How Kubernetes is used in industry and how it solves use-cases of the companies?
What is Kubernetes?
Kubernetes is open-source orchestration software for deploying, managing and scaling containers. It will allow you to deploy cloud-native applications anywhere and manage them exactly as you like everywhere.
CODE ONCE, RUN ANY-TIME, ANY WHERE.
Modern applications are increasingly built using containers, which are microservices packaged with their dependencies and configurations. Kubernetes is open-source software for deploying and managing those containers at scale — and it is also the Greek word for helmsmen of a ship or pilot. Build, deliver and scale containerized apps faster with Kubernetes, sometimes referred to as “k8 s” or “k-eights.”
What are containers and where does Kubernetes fit in?
For understanding Kubernetes first we have to understand what is container. one of the famous container Engine is Docker, so first lets look what about docker.
Docker is an open platform for developing, shipping, and running applications. Docker enables you to separate your applications from your infrastructure so you can deliver software quickly. With Docker, you can manage your infrastructure in the same ways you manage your applications. By taking advantage of Docker’s methodologies for shipping, testing, and deploying code quickly, you can significantly reduce the delay between writing code and running it in production.
Docker will help you to launch a complete app without a fraction of seconds, which will reduce lots of time as well as resources in terms of Ram, CPU and electricity.
Where docker faces the problem?
In real industry infrastructure we are launching thousands of containers daily. We have HA (high available) infrastructure but, main problem is how to manage this container, monitoring this whole day, every second, is makes it little bit harder.
In our HA infrastructure we need to scale in and scale out, its also require lots of human efforts, which can be easily managed by container management (orchestration) tool like Kubernetes.
Companies using Kubernetes
Case Study of: The New York Times
When the company decided a few years ago to move out of its data centers, its first deployments on the public cloud were smaller, less critical applications managed on virtual machines.
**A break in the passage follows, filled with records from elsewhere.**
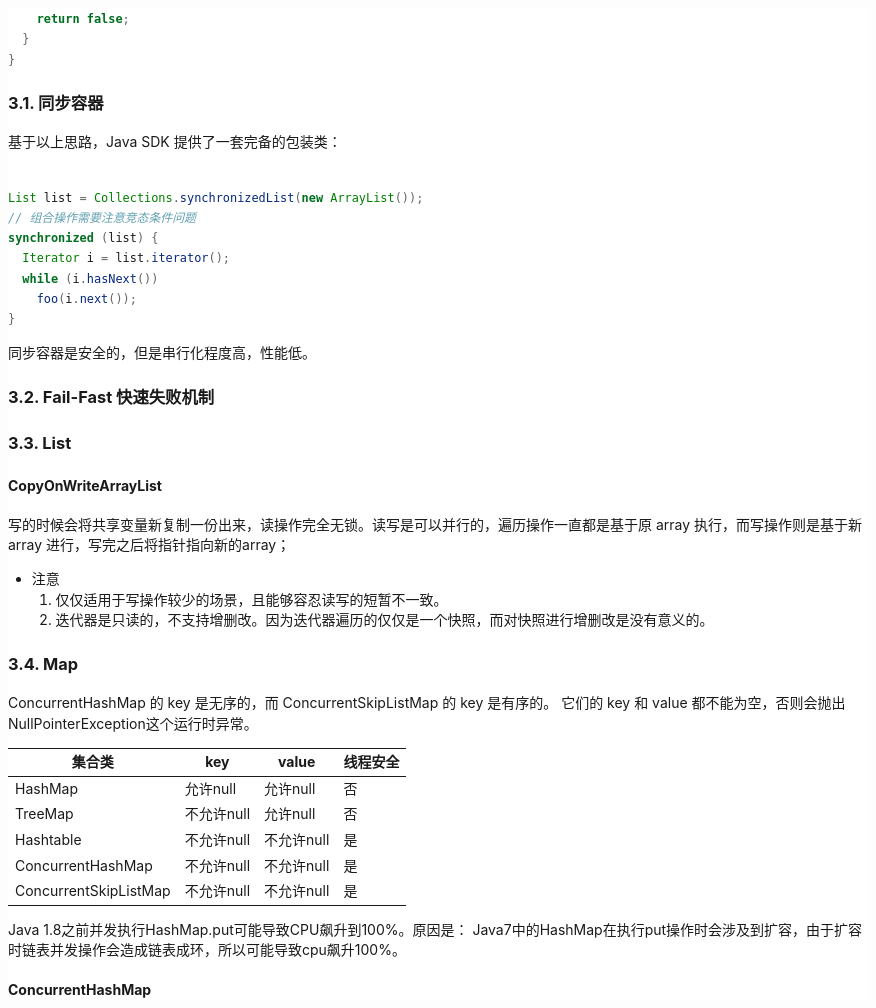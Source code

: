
 ```Java
    return false;
  }
}
```

### 3.1. 同步容器

基于以上思路，Java SDK 提供了一套完备的包装类：
```Java

List list = Collections.synchronizedList(new ArrayList());
// 组合操作需要注意竞态条件问题
synchronized (list) {  
  Iterator i = list.iterator(); 
  while (i.hasNext())
    foo(i.next());
}    
```
同步容器是安全的，但是串行化程度高，性能低。

### 3.2. Fail-Fast 快速失败机制

### 3.3. List

#### CopyOnWriteArrayList

写的时候会将共享变量新复制一份出来，读操作完全无锁。读写是可以并行的，遍历操作一直都是基于原 array 执行，而写操作则是基于新 array 进行，写完之后将指针指向新的array；
+ 注意
	1. 仅仅适用于写操作较少的场景，且能够容忍读写的短暂不一致。
    1. 迭代器是只读的，不支持增删改。因为迭代器遍历的仅仅是一个快照，而对快照进行增删改是没有意义的。

### 3.4. Map

ConcurrentHashMap 的 key 是无序的，而 ConcurrentSkipListMap 的 key 是有序的。
它们的 key 和 value 都不能为空，否则会抛出NullPointerException这个运行时异常。

|集合类|key|value|线程安全|
|-|-|-|-|
|HashMap|允许null|允许null|否|
|TreeMap|不允许null|允许null|否|
|Hashtable|不允许null|不允许null|是|
|ConcurrentHashMap|不允许null|不允许null|是|
|ConcurrentSkipListMap|不允许null|不允许null|是|

Java 1.8之前并发执行HashMap.put可能导致CPU飙升到100%。原因是：
Java7中的HashMap在执行put操作时会涉及到扩容，由于扩容时链表并发操作会造成链表成环，所以可能导致cpu飙升100%。

#### ConcurrentHashMap
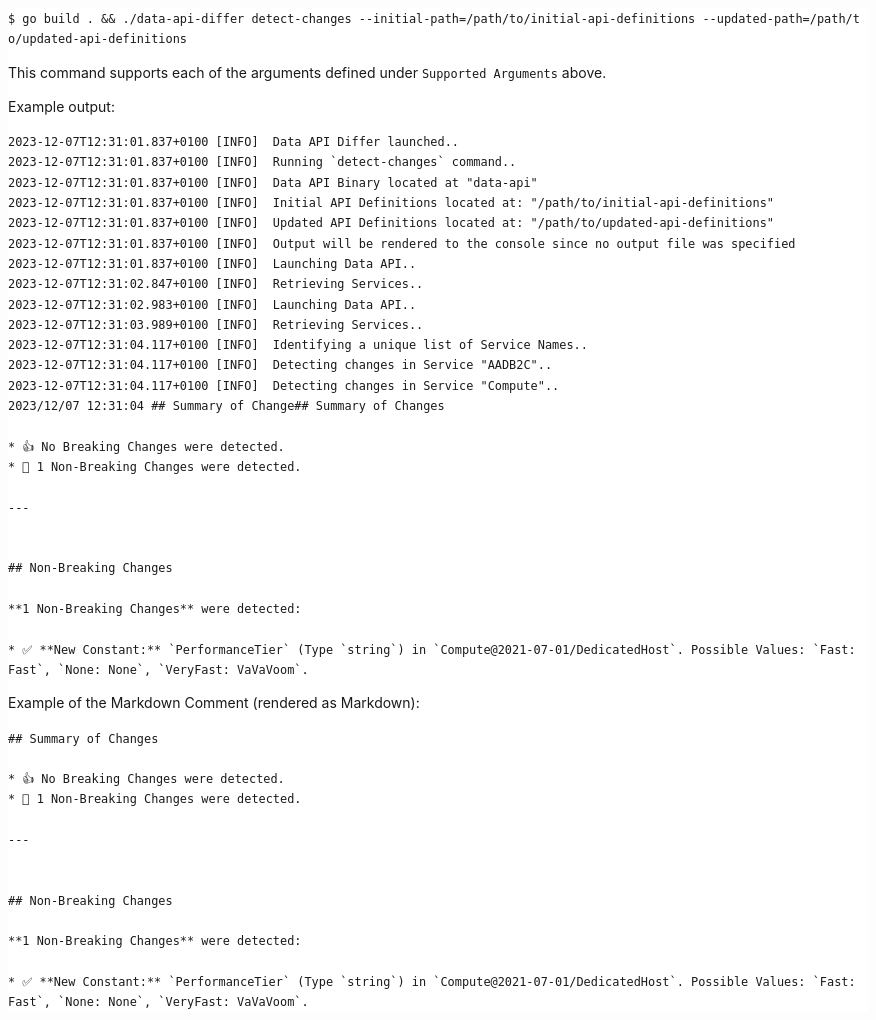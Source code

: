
 ```
$ go build . && ./data-api-differ detect-changes --initial-path=/path/to/initial-api-definitions --updated-path=/path/to/updated-api-definitions
```

This command supports each of the arguments defined under `Supported Arguments` above.

Example output:

```
2023-12-07T12:31:01.837+0100 [INFO]  Data API Differ launched..
2023-12-07T12:31:01.837+0100 [INFO]  Running `detect-changes` command..
2023-12-07T12:31:01.837+0100 [INFO]  Data API Binary located at "data-api"
2023-12-07T12:31:01.837+0100 [INFO]  Initial API Definitions located at: "/path/to/initial-api-definitions"
2023-12-07T12:31:01.837+0100 [INFO]  Updated API Definitions located at: "/path/to/updated-api-definitions"
2023-12-07T12:31:01.837+0100 [INFO]  Output will be rendered to the console since no output file was specified
2023-12-07T12:31:01.837+0100 [INFO]  Launching Data API..
2023-12-07T12:31:02.847+0100 [INFO]  Retrieving Services..
2023-12-07T12:31:02.983+0100 [INFO]  Launching Data API..
2023-12-07T12:31:03.989+0100 [INFO]  Retrieving Services..
2023-12-07T12:31:04.117+0100 [INFO]  Identifying a unique list of Service Names..
2023-12-07T12:31:04.117+0100 [INFO]  Detecting changes in Service "AADB2C"..
2023-12-07T12:31:04.117+0100 [INFO]  Detecting changes in Service "Compute"..
2023/12/07 12:31:04 ## Summary of Change## Summary of Changes

* 👍 No Breaking Changes were detected.
* 👀 1 Non-Breaking Changes were detected.

---


## Non-Breaking Changes

**1 Non-Breaking Changes** were detected:

* ✅ **New Constant:** `PerformanceTier` (Type `string`) in `Compute@2021-07-01/DedicatedHost`. Possible Values: `Fast: Fast`, `None: None`, `VeryFast: VaVaVoom`.
```

Example of the Markdown Comment (rendered as Markdown):

```
## Summary of Changes

* 👍 No Breaking Changes were detected.
* 👀 1 Non-Breaking Changes were detected.

---


## Non-Breaking Changes

**1 Non-Breaking Changes** were detected:

* ✅ **New Constant:** `PerformanceTier` (Type `string`) in `Compute@2021-07-01/DedicatedHost`. Possible Values: `Fast: Fast`, `None: None`, `VeryFast: VaVaVoom`.
```
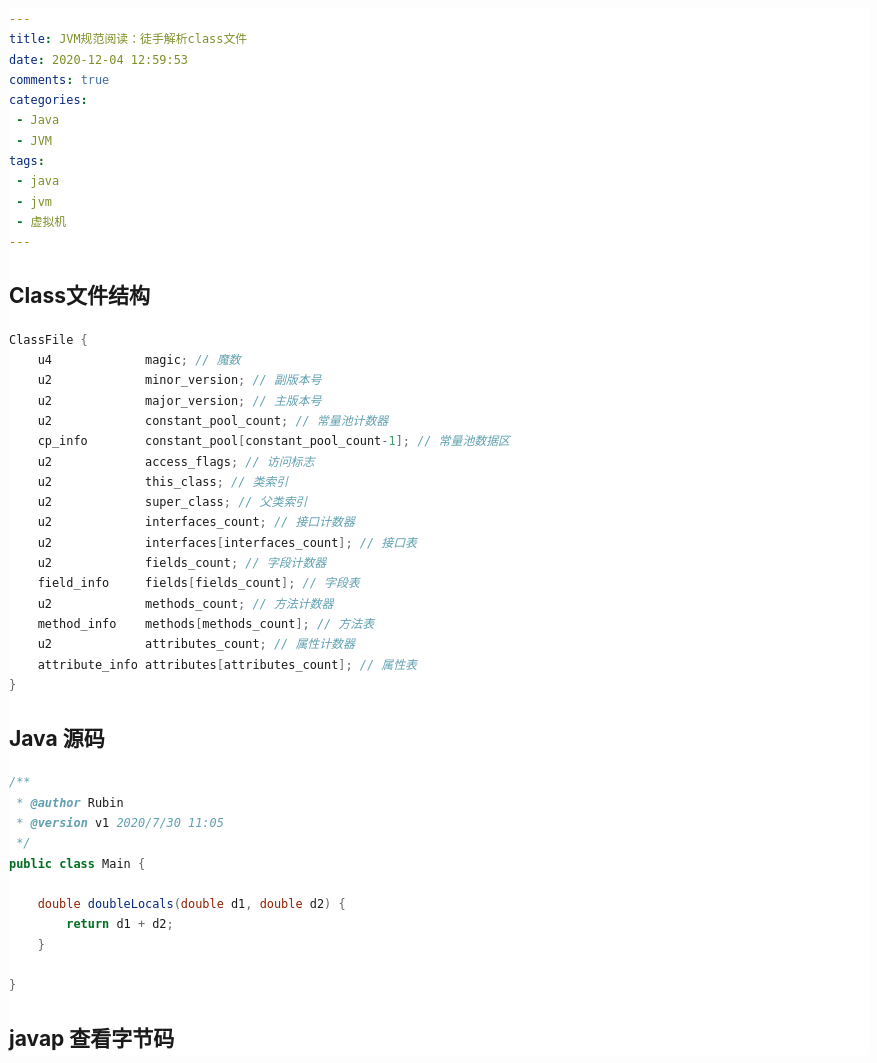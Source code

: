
 ```yaml
---
title: JVM规范阅读：徒手解析class文件
date: 2020-12-04 12:59:53
comments: true
categories:
 - Java
 - JVM
tags: 
 - java
 - jvm
 - 虚拟机
---
```

## Class文件结构

```c
ClassFile {
    u4             magic; // 魔数
    u2             minor_version; // 副版本号
    u2             major_version; // 主版本号
    u2             constant_pool_count; // 常量池计数器
    cp_info        constant_pool[constant_pool_count-1]; // 常量池数据区
    u2             access_flags; // 访问标志
    u2             this_class; // 类索引
    u2             super_class; // 父类索引
    u2             interfaces_count; // 接口计数器
    u2             interfaces[interfaces_count]; // 接口表
    u2             fields_count; // 字段计数器
    field_info     fields[fields_count]; // 字段表
    u2             methods_count; // 方法计数器
    method_info    methods[methods_count]; // 方法表
    u2             attributes_count; // 属性计数器
    attribute_info attributes[attributes_count]; // 属性表
}
```
## Java 源码
```java
/**
 * @author Rubin
 * @version v1 2020/7/30 11:05
 */
public class Main {

    double doubleLocals(double d1, double d2) {
        return d1 + d2;
    }

}
```
##  javap 查看字节码

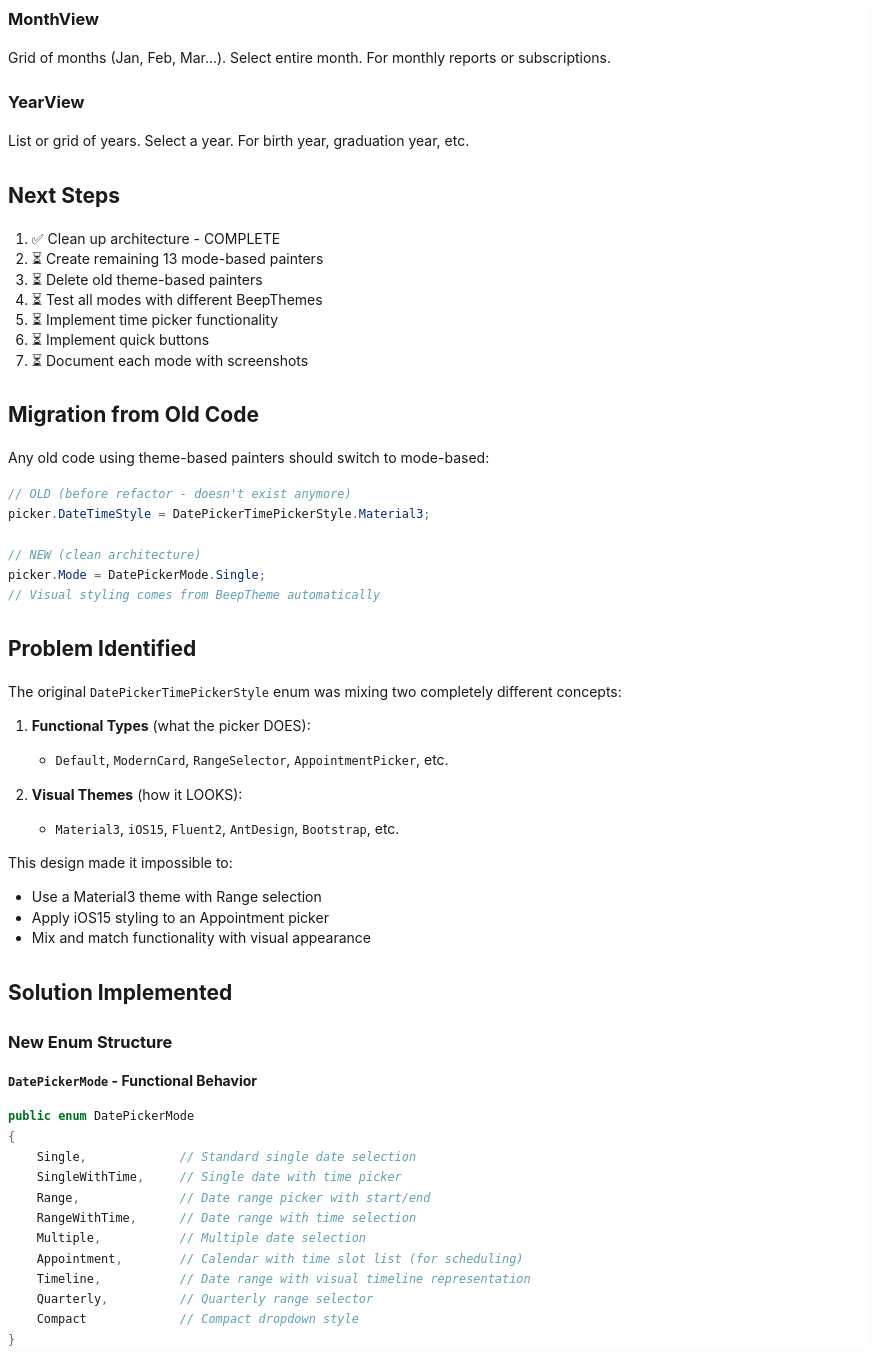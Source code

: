 ### MonthView
Grid of months (Jan, Feb, Mar...). Select entire month. For monthly reports or subscriptions.

### YearView
List or grid of years. Select a year. For birth year, graduation year, etc.

## Next Steps

1. ✅ Clean up architecture - COMPLETE
2. ⏳ Create remaining 13 mode-based painters
3. ⏳ Delete old theme-based painters
4. ⏳ Test all modes with different BeepThemes
5. ⏳ Implement time picker functionality
6. ⏳ Implement quick buttons
7. ⏳ Document each mode with screenshots

## Migration from Old Code

Any old code using theme-based painters should switch to mode-based:

```csharp
// OLD (before refactor - doesn't exist anymore)
picker.DateTimeStyle = DatePickerTimePickerStyle.Material3;

// NEW (clean architecture)
picker.Mode = DatePickerMode.Single;
// Visual styling comes from BeepTheme automatically
```

## Problem Identified

The original `DatePickerTimePickerStyle` enum was mixing two completely different concepts:

1. **Functional Types** (what the picker DOES):
   - `Default`, `ModernCard`, `RangeSelector`, `AppointmentPicker`, etc.
   
2. **Visual Themes** (how it LOOKS):
   - `Material3`, `iOS15`, `Fluent2`, `AntDesign`, `Bootstrap`, etc.

This design made it impossible to:
- Use a Material3 theme with Range selection
- Apply iOS15 styling to an Appointment picker
- Mix and match functionality with visual appearance

## Solution Implemented

### New Enum Structure

**`DatePickerMode` - Functional Behavior**
```csharp
public enum DatePickerMode
{
    Single,             // Standard single date selection
    SingleWithTime,     // Single date with time picker
    Range,              // Date range picker with start/end
    RangeWithTime,      // Date range with time selection
    Multiple,           // Multiple date selection
    Appointment,        // Calendar with time slot list (for scheduling)
    Timeline,           // Date range with visual timeline representation
    Quarterly,          // Quarterly range selector
    Compact             // Compact dropdown style
}
```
“We started building more and more tools, and at some point we realized that we were doing a disservice by treating Amazon as another data center”
says Deep Kapadia, Executive Director, Engineering at The New York Times. Kapadia was tapped to lead a Delivery Engineering Team that would “design for the abstractions that cloud providers offer us.”
Then they decided to move towards google cloud platform and started using GKE. After this, Speed of delivery increased. Some of the legacy VM-based deployments took 45 minutes; with Kubernetes, that time was “just a few seconds to a couple of minutes,” says Engineering Manager Brian Balser. Adds Li: “Teams that used to deploy on weekly schedules or had to coordinate schedules with the infrastructure team now deploy their updates independently, and can do it daily when necessary.” Adopting Cloud Native Computing Foundation technologies allows for a more unified approach to deployment across the engineering staff, and portability for the company.
Case Study Of: IBM
IBM Cloud offers public, private, and hybrid cloud functionality across a diverse set of runtimes from its OpenWhisk-based function as a service (FaaS) offering, managed Kubernetes and containers, to Cloud Foundry platform as a service (PaaS). These runtimes are combined with the power of the company’s enterprise technologies, such as MQ and DB2, its modern artificial intelligence (AI) Watson, and data analytics services. Users of IBM Cloud can exploit capabilities from more than 170 different cloud native services in its catalog, including capabilities such as IBM’s Weather Company API and data services. In the later part of 2017, the IBM Cloud Container Registry team wanted to build out an image trust service.
The work on this new service culminated with its public availability in the IBM Cloud in February 2018. The image trust service, called Portieres, is fully based on the Cloud Native Computing Foundation (CNCF) open source project Notary, according to Michael Hough, a software developer with the IBM Cloud Container Registry team. Portieres is a Kubernetes admission controller for enforcing content trust. Users can create image security policies for each Kubernetes namespace, or at the cluster level, and enforce different levels of trust for different images. Portieres is a key part of IBM’s trust story, since it makes it possible for users to consume the company’s Notary offering from within their IKS clusters. The offering is that Notary server runs in IBM’s cloud, and then Portieres runs inside the IKS cluster. This enables users to be able to have their IKS cluster verify that the image they’re loading containers from contains exactly what they expect it to, and Portieres is what allows an IKS cluster to apply that verification.